Contributi
Le cinque opere fondamentali dei Maestri mi hanno illuminato il sentiero per realizzare la società dell'emancipazione umana

di Lorenzo, 18 anni - provincia di Napoli
Le opere dei Maestri sono state, per me, la conferma di ciò che pensavo: ovvero che la vera libertà la si può raggiungere soltanto quando non ci saranno più classi sociali e, di conseguenza, anche conflitti tra di esse. Mi hanno indicato la direzione da percorrere, illuminandomi il sentiero per realizzare la società per l'intera emancipazione umana.
L'importantissimo "Manifesto del Partito Comunista" viene arricchito da "Stato e Rivoluzione" di Lenin che, oltre ad adattare il marxismo al tempo dell'imperialismo, lo difende anche smascherando la natura controrivoluzionaria dei socialdemocratici, proprio come fecero all'epoca Marx ed Engels con gli anarchici, elaborando la giusta strategia rivoluzionaria per raggiungere il socialismo.

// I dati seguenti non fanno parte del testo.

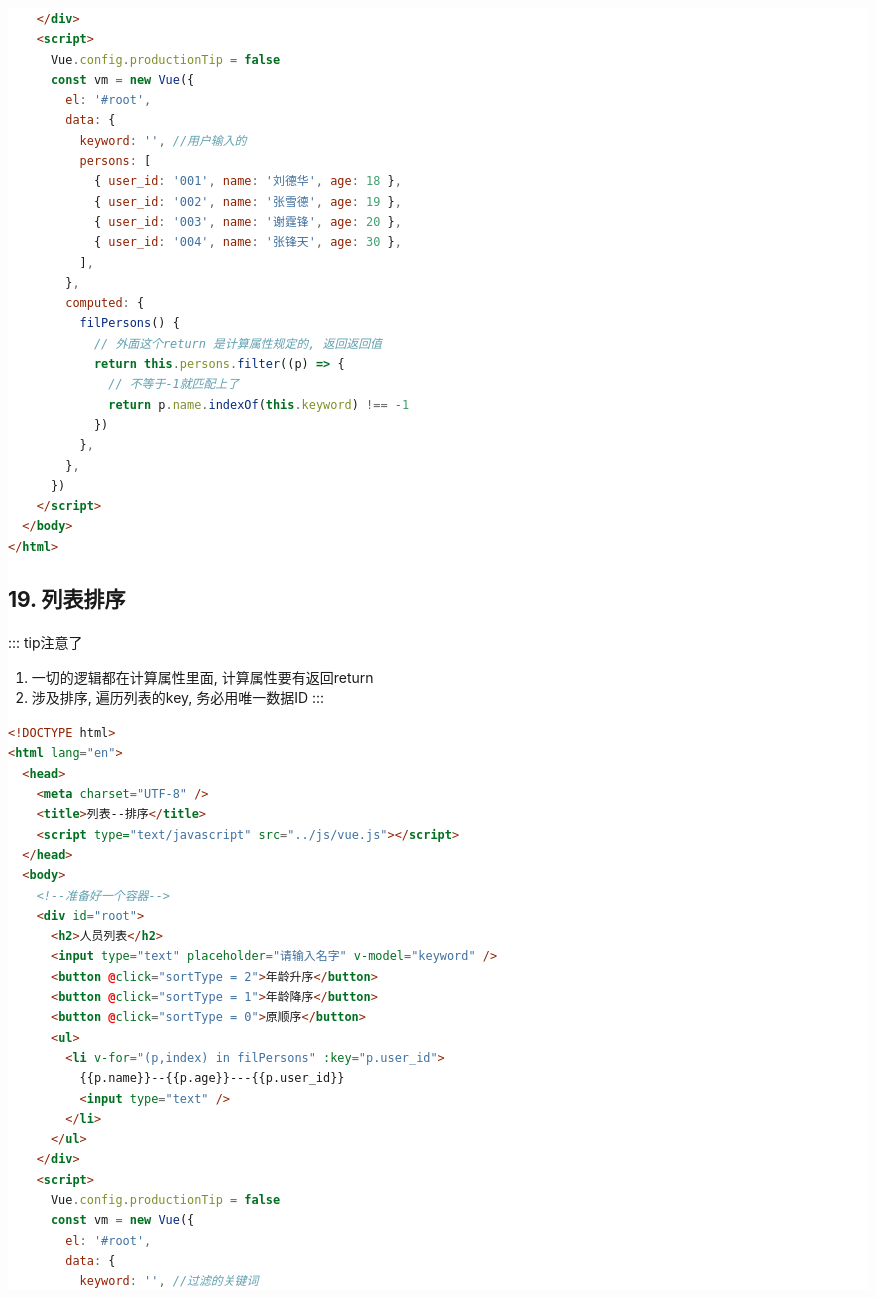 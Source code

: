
 ```html
    </div>
    <script>
      Vue.config.productionTip = false
      const vm = new Vue({
        el: '#root',
        data: {
          keyword: '', //用户输入的
          persons: [
            { user_id: '001', name: '刘德华', age: 18 },
            { user_id: '002', name: '张雪德', age: 19 },
            { user_id: '003', name: '谢霆锋', age: 20 },
            { user_id: '004', name: '张锋天', age: 30 },
          ],
        },
        computed: {
          filPersons() {
            // 外面这个return 是计算属性规定的, 返回返回值
            return this.persons.filter((p) => {
              // 不等于-1就匹配上了
              return p.name.indexOf(this.keyword) !== -1
            })
          },
        },
      })
    </script>
  </body>
</html>
```
##  19. 列表排序
::: tip注意了
1. 一切的逻辑都在计算属性里面, 计算属性要有返回return
2. 涉及排序, 遍历列表的key, 务必用唯一数据ID
:::
```html
<!DOCTYPE html>
<html lang="en">
  <head>
    <meta charset="UTF-8" />
    <title>列表--排序</title>
    <script type="text/javascript" src="../js/vue.js"></script>
  </head>
  <body>
    <!--准备好一个容器-->
    <div id="root">
      <h2>人员列表</h2>
      <input type="text" placeholder="请输入名字" v-model="keyword" />
      <button @click="sortType = 2">年龄升序</button>
      <button @click="sortType = 1">年龄降序</button>
      <button @click="sortType = 0">原顺序</button>
      <ul>
        <li v-for="(p,index) in filPersons" :key="p.user_id">
          {{p.name}}--{{p.age}}---{{p.user_id}}
          <input type="text" />
        </li>
      </ul>
    </div>
    <script>
      Vue.config.productionTip = false
      const vm = new Vue({
        el: '#root',
        data: {
          keyword: '', //过滤的关键词
```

A proposito dell'imperialismo, l'opera "L'imperialismo fase suprema del capitalismo" è stata indispensabile per comprendere le contraddizioni del capitalismo e la sua irriformabilità. Se Lenin difese il marxismo dai socialdemocratici, non si può di certo ignorare "Trotzkismo o leninismo" di Stalin, che salvaguardò la rivoluzione socialista facendola rimanere sulla giusta linea criticando l'elemento idealista e piccolo-borghese infiltratosi nel Partito che, invece, per via del suo opportunismo, voleva sfruttare la morte di Lenin per mettere sotto la sua linea anti-bolscevica il Partito. Inutile dire che costui subì un'umiliazione non indifferente. Umiliazione che subì anche Zinoviev che travisò completamente il leninismo. Gli scritti "Principi del Leninismo" e "Questioni del Leninismo", oltre a descrivere la strategia per l'edificazione del socialismo in Urss, servirono anche per smascherare queste distorsioni.

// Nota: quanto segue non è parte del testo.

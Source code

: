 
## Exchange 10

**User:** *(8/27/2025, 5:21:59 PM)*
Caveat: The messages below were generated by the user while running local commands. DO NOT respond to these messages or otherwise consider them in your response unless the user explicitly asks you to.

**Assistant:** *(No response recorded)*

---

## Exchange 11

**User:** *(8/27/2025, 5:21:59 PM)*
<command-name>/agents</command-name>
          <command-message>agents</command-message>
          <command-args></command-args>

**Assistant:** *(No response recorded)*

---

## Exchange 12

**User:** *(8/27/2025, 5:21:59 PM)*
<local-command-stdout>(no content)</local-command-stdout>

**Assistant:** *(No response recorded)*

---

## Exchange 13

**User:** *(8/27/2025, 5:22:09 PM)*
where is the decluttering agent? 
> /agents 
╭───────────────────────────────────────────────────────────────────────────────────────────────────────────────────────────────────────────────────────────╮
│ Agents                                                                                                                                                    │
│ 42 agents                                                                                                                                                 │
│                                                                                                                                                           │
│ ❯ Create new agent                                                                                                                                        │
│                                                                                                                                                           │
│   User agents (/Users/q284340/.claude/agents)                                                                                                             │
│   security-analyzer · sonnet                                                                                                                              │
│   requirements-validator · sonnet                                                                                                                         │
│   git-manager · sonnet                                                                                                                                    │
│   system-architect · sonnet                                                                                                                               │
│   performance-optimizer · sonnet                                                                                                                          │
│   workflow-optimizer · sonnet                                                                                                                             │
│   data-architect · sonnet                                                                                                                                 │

"Sulla giusta soluzione delle contraddizioni in seno al popolo" dimostra come i servi della borghesia diffondano falsità sui paesi socialisti quando li definiscono "totalitari". Infatti Mao ci insegna che gli unici a subire la "dittatura" sono gli elementi terroristici e controrivoluzionari nemici del popolo. Mentre nei paesi capitalisti sono i proletari a essere egemonizzati dalla borghesia. D'altro canto, il popolo dei paesi socialisti, che ha diritto completamente alla libertà di parola, è rappresentato anche da coloro che criticano, ammesso che non sfocino in atti di violenza, il marxismo. Con essi, infatti, bisogna utilizzare la dialettica perché ogni dibattito vinto ha lo stesso scopo di un "vaccino" (bellissima metafora). Questa è la dimostrazione che la dittatura del proletariato è molto più democratica di quella borghese.

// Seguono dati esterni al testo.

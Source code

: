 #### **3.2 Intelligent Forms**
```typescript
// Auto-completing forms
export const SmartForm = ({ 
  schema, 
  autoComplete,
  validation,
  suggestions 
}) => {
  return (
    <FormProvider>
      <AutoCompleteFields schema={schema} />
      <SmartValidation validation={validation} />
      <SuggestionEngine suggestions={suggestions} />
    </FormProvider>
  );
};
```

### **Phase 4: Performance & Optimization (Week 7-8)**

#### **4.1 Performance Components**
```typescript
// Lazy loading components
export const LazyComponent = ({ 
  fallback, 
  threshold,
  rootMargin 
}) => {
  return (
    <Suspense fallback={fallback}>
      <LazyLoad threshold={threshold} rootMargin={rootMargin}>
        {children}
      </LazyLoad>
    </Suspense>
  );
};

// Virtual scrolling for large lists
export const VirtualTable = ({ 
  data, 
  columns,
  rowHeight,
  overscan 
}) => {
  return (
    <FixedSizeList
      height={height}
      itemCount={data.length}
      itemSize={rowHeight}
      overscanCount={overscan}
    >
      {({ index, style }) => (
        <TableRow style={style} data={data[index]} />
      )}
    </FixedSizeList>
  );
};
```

Ho seguito il vostro consiglio di ampliare le mie conoscenze sul materialismo dialettico e storico: infatti proprio oggi ho letto "Materialismo Dialettico e Materialismo Storico" di Stalin che è sicuramente un'introduzione esaustiva che fa comprendere il marxismo a chi, come me, non ha ancora molta esperienza per quanto riguarda la filosofia.